Hash Table

This section concerns Hash Table data structure and its relevant hash functions designs. And it's an improved version of Direct-Access Table for operational efficiency.

Direct-Access Table

As an inherited example of Symbol Table, Direct-Access Table is satisfactory if given a small universe 𝒰 of keys for its implementation simplicity and effectiveness.

Formal Def:

Suppose distinct m keys are taken from 𝒰 ⊆ {0, 1, ..., n}, setup an array T[0, 1, ...m-1]:

wherein every position in array T is called a slot. It is expected to have only Θ(1) access time but if the range of keys is too large, e.g. 64-bit numbers which have over trillions of different keys, the direct-access table may be overwhelmed in memory usage as well as entry access time. It is a poor choice in the context of Internet data size. Thus, the Hash Table is introduced.

Design Idea

Hash Table is an extended array structure that associate keys with values that is dynamically resizable on demand. It is designed to combine the good qualities of [List](https://en.wikipedia.org/wiki/List_(abstract_data_type)) and Array data structures.

Suppose given an evolving set 𝒮 from global universe 𝒰.

Hash Table possesses both the small space of storage Ο(|𝒮|) and swift entry access of Ο(1) optimally.

In order to support three distinct operations of Hash Table: INSERTION of new record, DELETE existing record and LOOKUP for a specified record, Hash Table is built in several steps:

  1. decide a n that is the number of "buckets" for storing entries; (might be dynamically extensible if |𝒮| is variant).

  2. choose a hash function 𝒽: 𝒰 → {0,1,2, .., n-1}

  3. store entry 𝓍 in array A[𝒽(𝓍)]

Note: if the record does not exist, INSERTION of new entries will complete but DELETE will fail; if the record exists, INSERTION of new entries will override the existing values and DELETE will succeed.

What if the "bucket" location has already been occupied when trying to insert a new entry?

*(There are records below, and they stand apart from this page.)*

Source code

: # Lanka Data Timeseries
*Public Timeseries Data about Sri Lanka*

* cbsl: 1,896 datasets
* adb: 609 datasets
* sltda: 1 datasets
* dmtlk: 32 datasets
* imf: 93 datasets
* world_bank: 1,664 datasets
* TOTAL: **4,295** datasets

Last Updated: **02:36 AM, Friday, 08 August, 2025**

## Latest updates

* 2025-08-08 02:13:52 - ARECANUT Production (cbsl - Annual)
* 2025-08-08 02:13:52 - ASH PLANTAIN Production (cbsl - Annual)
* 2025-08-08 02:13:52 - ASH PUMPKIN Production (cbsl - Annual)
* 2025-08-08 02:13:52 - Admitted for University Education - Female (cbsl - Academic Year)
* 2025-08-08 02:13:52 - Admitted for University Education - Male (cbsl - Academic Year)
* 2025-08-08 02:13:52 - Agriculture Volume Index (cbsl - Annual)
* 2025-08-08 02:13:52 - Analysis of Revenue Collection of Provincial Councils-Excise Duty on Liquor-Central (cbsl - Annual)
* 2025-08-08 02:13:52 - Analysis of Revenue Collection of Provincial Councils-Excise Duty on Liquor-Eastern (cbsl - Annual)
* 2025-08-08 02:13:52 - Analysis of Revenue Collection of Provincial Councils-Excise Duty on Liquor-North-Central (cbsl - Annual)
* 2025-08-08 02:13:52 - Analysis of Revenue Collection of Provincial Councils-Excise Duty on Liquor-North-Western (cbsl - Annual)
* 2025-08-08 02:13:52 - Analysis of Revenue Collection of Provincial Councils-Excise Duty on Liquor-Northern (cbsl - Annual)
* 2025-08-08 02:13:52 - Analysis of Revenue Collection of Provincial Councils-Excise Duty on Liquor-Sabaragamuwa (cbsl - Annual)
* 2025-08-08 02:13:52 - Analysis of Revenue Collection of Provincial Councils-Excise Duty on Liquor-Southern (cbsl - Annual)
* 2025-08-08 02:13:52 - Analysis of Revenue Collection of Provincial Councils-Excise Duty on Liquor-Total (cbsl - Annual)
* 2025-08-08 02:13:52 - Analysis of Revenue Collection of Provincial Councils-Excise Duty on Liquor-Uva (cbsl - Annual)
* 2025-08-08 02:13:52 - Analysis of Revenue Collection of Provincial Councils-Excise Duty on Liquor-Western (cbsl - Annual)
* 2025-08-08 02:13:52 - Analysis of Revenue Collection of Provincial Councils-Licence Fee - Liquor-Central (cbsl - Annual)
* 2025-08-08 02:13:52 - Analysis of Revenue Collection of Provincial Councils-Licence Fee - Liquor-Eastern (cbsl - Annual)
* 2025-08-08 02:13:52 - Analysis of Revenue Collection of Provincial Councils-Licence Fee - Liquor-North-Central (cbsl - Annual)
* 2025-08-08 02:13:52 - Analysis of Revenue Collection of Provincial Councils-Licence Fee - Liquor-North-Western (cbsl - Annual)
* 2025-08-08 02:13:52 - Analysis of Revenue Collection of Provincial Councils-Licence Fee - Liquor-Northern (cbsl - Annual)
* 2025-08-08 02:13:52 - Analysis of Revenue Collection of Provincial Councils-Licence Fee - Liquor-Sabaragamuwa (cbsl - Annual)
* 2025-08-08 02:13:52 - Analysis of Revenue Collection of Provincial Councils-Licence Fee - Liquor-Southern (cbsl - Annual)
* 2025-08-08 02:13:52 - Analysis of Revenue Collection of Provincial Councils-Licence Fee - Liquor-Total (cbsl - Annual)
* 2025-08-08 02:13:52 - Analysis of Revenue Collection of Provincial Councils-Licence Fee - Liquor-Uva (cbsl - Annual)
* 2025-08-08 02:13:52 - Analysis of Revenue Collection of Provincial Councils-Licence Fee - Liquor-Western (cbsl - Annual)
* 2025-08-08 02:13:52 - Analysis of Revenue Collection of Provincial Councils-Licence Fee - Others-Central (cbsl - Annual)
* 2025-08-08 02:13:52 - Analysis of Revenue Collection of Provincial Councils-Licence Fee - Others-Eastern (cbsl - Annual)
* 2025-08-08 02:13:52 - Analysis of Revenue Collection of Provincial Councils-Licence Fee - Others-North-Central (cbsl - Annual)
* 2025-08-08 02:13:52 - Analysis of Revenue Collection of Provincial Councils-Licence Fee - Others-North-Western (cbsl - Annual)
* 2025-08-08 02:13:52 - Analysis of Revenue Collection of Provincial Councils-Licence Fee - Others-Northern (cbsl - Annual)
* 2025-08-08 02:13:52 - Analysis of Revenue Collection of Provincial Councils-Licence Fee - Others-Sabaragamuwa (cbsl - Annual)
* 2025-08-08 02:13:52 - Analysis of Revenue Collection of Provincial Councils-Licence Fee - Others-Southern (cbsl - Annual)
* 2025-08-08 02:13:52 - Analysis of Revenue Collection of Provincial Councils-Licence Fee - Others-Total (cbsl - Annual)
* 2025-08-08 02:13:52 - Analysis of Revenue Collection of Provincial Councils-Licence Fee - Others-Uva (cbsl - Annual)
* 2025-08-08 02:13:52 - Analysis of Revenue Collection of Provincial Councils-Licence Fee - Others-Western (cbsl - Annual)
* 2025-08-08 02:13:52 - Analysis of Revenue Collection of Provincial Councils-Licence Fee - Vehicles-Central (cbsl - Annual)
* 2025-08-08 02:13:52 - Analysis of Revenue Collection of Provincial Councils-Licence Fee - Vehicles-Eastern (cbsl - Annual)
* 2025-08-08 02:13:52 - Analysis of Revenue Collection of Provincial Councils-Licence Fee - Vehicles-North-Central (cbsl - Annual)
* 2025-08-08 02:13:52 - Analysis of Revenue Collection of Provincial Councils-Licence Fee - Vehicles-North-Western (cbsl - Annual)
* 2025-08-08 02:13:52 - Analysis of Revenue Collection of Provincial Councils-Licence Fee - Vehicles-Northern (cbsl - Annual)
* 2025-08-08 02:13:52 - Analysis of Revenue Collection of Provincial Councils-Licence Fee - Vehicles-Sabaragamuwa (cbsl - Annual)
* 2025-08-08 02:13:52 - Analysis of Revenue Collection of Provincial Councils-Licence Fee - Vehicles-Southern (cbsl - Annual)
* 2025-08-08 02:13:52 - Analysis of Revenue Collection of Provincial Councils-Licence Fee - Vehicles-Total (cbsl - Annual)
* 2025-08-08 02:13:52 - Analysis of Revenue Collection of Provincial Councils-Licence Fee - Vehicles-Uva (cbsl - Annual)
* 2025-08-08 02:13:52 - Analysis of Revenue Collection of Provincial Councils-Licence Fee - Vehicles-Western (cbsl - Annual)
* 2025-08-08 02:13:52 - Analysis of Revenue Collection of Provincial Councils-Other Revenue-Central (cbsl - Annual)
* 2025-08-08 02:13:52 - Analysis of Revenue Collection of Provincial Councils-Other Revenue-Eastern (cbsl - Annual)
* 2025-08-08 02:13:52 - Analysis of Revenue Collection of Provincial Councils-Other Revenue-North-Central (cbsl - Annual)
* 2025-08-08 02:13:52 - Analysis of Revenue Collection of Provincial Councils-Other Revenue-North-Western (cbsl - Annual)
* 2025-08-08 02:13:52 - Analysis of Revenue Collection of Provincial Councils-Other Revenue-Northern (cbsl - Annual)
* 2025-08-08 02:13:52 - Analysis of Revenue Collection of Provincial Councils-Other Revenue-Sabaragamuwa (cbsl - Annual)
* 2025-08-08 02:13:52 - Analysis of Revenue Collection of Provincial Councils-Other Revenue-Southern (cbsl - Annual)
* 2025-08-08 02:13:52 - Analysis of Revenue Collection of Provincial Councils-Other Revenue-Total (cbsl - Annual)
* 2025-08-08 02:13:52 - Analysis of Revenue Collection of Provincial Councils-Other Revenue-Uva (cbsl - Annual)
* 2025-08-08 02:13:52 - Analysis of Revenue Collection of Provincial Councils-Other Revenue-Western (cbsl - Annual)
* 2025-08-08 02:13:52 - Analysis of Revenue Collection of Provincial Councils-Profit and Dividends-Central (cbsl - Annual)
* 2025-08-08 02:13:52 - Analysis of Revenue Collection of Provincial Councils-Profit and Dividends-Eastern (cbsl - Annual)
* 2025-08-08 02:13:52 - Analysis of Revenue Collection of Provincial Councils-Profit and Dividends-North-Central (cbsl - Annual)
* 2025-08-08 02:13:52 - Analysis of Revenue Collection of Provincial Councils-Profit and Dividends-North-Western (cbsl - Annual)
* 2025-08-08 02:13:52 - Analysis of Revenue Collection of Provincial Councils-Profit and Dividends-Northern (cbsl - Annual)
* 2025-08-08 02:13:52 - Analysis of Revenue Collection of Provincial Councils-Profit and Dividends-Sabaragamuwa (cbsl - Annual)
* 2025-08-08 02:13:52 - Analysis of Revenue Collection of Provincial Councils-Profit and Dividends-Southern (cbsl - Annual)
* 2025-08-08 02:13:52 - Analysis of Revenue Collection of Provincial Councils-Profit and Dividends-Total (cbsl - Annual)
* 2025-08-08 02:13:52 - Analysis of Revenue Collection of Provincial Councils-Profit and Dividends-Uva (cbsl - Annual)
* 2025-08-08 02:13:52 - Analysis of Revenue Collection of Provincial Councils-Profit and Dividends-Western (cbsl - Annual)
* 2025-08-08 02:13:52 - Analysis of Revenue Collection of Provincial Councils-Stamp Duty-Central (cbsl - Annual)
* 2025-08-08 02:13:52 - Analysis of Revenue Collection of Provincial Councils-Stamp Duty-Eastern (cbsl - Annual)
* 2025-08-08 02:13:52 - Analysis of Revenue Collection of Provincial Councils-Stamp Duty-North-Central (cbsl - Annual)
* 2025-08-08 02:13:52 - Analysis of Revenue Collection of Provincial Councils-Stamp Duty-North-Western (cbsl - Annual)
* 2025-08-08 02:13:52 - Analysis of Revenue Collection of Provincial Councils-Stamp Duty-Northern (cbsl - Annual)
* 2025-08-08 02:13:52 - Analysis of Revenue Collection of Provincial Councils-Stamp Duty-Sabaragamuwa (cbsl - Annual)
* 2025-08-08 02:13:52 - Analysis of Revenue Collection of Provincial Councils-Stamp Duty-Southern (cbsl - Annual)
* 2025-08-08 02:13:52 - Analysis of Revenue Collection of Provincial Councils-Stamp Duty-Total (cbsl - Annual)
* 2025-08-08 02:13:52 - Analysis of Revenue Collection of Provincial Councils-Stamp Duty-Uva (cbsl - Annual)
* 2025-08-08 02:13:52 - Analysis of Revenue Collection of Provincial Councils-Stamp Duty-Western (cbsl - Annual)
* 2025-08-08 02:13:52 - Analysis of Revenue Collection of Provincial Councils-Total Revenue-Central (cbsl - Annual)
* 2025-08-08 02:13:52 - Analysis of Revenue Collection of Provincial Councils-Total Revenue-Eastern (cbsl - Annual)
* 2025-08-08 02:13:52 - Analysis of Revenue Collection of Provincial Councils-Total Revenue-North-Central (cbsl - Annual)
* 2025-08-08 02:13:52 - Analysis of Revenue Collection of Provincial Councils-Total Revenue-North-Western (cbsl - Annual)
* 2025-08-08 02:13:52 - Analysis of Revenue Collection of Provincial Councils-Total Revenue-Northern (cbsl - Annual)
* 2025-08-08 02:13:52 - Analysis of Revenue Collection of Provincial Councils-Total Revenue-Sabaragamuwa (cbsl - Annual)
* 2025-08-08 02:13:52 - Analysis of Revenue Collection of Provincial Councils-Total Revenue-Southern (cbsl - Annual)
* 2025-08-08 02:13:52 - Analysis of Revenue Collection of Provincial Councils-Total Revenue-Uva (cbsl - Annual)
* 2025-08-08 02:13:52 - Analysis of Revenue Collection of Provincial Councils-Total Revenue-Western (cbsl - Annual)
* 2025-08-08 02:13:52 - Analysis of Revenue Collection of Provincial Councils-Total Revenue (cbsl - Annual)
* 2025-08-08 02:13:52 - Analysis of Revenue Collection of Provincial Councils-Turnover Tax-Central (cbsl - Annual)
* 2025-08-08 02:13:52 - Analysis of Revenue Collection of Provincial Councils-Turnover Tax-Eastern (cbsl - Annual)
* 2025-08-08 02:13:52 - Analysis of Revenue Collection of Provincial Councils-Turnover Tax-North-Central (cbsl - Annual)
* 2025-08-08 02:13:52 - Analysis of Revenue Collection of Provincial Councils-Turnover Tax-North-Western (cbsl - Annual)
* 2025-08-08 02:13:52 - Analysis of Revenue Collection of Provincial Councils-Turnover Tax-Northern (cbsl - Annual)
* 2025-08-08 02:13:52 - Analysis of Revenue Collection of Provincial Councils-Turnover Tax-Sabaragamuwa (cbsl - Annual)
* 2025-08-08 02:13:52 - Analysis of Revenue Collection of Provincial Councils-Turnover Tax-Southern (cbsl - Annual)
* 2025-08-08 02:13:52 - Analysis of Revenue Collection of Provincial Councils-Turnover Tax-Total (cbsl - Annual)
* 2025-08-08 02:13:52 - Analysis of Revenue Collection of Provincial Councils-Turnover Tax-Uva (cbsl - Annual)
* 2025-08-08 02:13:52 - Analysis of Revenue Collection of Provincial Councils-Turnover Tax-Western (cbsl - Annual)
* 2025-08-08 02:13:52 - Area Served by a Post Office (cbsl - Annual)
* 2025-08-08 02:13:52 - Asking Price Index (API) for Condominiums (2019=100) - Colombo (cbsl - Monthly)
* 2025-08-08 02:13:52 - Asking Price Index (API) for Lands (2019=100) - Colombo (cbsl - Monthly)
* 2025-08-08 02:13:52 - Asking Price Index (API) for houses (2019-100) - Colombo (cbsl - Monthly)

In other words, a hash collision happens. Generally, there are two approaches, (separate) chaining and open-addressing, in resolving this situation.

Hash Collision

Note: hash collision always happens, there is never a "perfect" hash function ever discovered to have no collisions during entry insertion.

Load Factor

Define a load factor (α) as a hashing performance metric for hash table Τ:

α = n / m, where n is the total number of elements, m is the number of buckets in hash table for storing elements. The value of α can vary as bigger than 1, equal to 1 and less than 1; when α is far larger than 1, the hash table is hence overloaded and need to expand itself by the techniques introduced in table doubling.

The average-case performance of hashing depends on how well the 𝒽 function distribute n keys in m slots. Hence, assuming that bucket position each element is hashed into is independent with each other and equally likely any of m slots would be chosen as the bucket, then

simple uniform hashing:

For ј = 0, 1, ..., m-1, let's denote the length of the list Τ[ј] by nј, so that n = n0 + n1 + .. + nm-1. The expected value of nј is E[nj] = α = n/m.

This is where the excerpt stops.